### Work to be completed
Beginning with the line containing "4. Begin Exercise." and going on through the line containing "Padding (8 bytes)", the lines below are to be returned exactly, pictures excluded and nothing added.

(Items from a dataset)

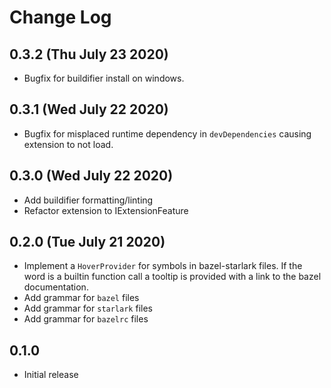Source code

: # Change Log

## 0.3.2 (Thu July 23 2020)

- Bugfix for buildifier install on windows.

## 0.3.1 (Wed July 22 2020)

- Bugfix for misplaced runtime dependency in `devDependencies` causing extension
  to not load.

## 0.3.0 (Wed July 22 2020)

- Add buildifier formatting/linting
- Refactor extension to IExtensionFeature

## 0.2.0 (Tue July 21 2020)

- Implement a `HoverProvider` for symbols in bazel-starlark files.  If the word
  is a builtin function call a tooltip is provided with a link to the bazel
  documentation.
- Add grammar for `bazel` files
- Add grammar for `starlark` files
- Add grammar for `bazelrc` files

## 0.1.0

- Initial release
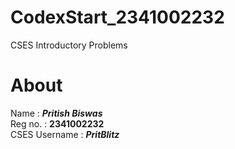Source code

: # CodexStart_2341002232
CSES Introductory Problems 

# About
Name          : _**Pritish Biswas**_ <br >
Reg no.       : **2341002232** <br >
CSES Username : _**PritBlitz**_  <br >
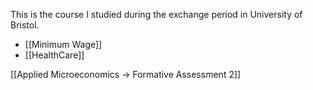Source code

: This is the course I studied during the exchange period in University of Bristol. 

- [[Minimum Wage]]
- [[HealthCare]]


[[Applied Microeconomics -> Formative Assessment 2]]

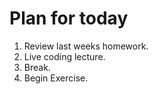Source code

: # Plan for today
1. Review last weeks homework. 
2. Live coding lecture. 
3. Break.
4. Begin Exercise.
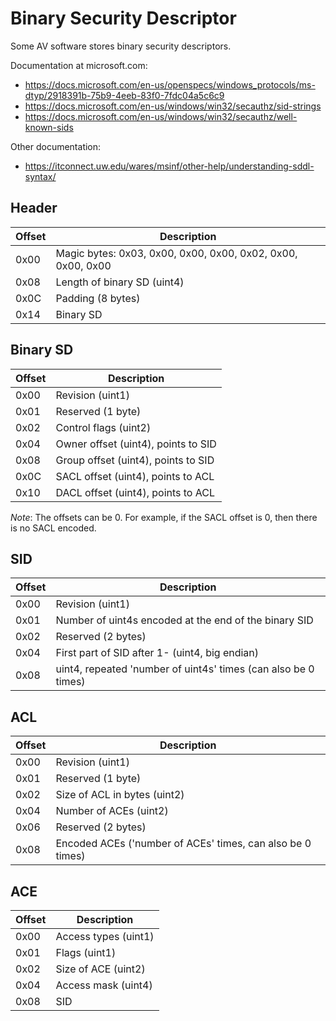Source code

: # Binary Security Descriptor

Some AV software stores binary security descriptors.

Documentation at microsoft.com:

- https://docs.microsoft.com/en-us/openspecs/windows_protocols/ms-dtyp/2918391b-75b9-4eeb-83f0-7fdc04a5c6c9
- https://docs.microsoft.com/en-us/windows/win32/secauthz/sid-strings
- https://docs.microsoft.com/en-us/windows/win32/secauthz/well-known-sids

Other documentation:

- https://itconnect.uw.edu/wares/msinf/other-help/understanding-sddl-syntax/

## Header


| Offset  | Description                                                                                         |
|---------|-----------------------------------------------------------------------------------------------------|
| 0x00    | Magic bytes: 0x03, 0x00, 0x00, 0x00, 0x02, 0x00, 0x00, 0x00                                         |
| 0x08    | Length of binary SD (uint4)                                                                         |
| 0x0C    | Padding (8 bytes)                                                                                   |
| 0x14    | Binary SD                                                                                           |


## Binary SD

| Offset  | Description                                                                                         |
|---------|-----------------------------------------------------------------------------------------------------|
| 0x00    | Revision (uint1)                                                                                    |
| 0x01    | Reserved (1 byte)                                                                                   |
| 0x02    | Control flags (uint2)                                                                               |
| 0x04    | Owner offset (uint4), points to SID                                                                 |
| 0x08    | Group offset (uint4), points to SID                                                                 |
| 0x0C    | SACL offset (uint4), points to ACL                                                                  |
| 0x10    | DACL offset (uint4), points to ACL                                                                  |

*Note*: The offsets can be 0. For example, if the SACL offset is 0, then there is no SACL encoded.

## SID

| Offset  | Description                                                                                         |
|---------|-----------------------------------------------------------------------------------------------------|
| 0x00    | Revision (uint1)                                                                                    |
| 0x01    | Number of uint4s encoded at the end of the binary SID                                               |
| 0x02    | Reserved (2 bytes)                                                                                  |
| 0x04    | First part of SID after 1- (uint4, big endian)                                                      |
| 0x08    | uint4, repeated 'number of uint4s' times (can also be 0 times)                                      |

## ACL

| Offset  | Description                                                                                         |
|---------|-----------------------------------------------------------------------------------------------------|
| 0x00    | Revision (uint1)                                                                                    |
| 0x01    | Reserved (1 byte)                                                                                   |
| 0x02    | Size of ACL in bytes (uint2)                                                                        |
| 0x04    | Number of ACEs (uint2)                                                                              |
| 0x06    | Reserved (2 bytes)                                                                                  |
| 0x08    | Encoded ACEs ('number of ACEs' times, can also be 0 times)                                          |


## ACE

| Offset  | Description                                                                                         |
|---------|-----------------------------------------------------------------------------------------------------|
| 0x00    | Access types (uint1)                                                                                |
| 0x01    | Flags (uint1)                                                                                       |
| 0x02    | Size of ACE (uint2)                                                                                 |
| 0x04    | Access mask (uint4)                                                                                 |
| 0x08    | SID                                                                                                 |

### Answer to the problem
4. Begin Exercise.
Source code

: # Binary Security Descriptor

Some AV software stores binary security descriptors.

Documentation at microsoft.com:

- https://docs.microsoft.com/en-us/openspecs/windows_protocols/ms-dtyp/2918391b-75b9-4eeb-83f0-7fdc04a5c6c9
- https://docs.microsoft.com/en-us/windows/win32/secauthz/sid-strings
- https://docs.microsoft.com/en-us/windows/win32/secauthz/well-known-sids

Other documentation:

- https://itconnect.uw.edu/wares/msinf/other-help/understanding-sddl-syntax/

## Header


| Offset  | Description                                                                                         |
|---------|-----------------------------------------------------------------------------------------------------|
| 0x00    | Magic bytes: 0x03, 0x00, 0x00, 0x00, 0x02, 0x00, 0x00, 0x00                                         |
| 0x08    | Length of binary SD (uint4)                                                                         |
| 0x0C    | Padding (8 bytes)                                                                                   |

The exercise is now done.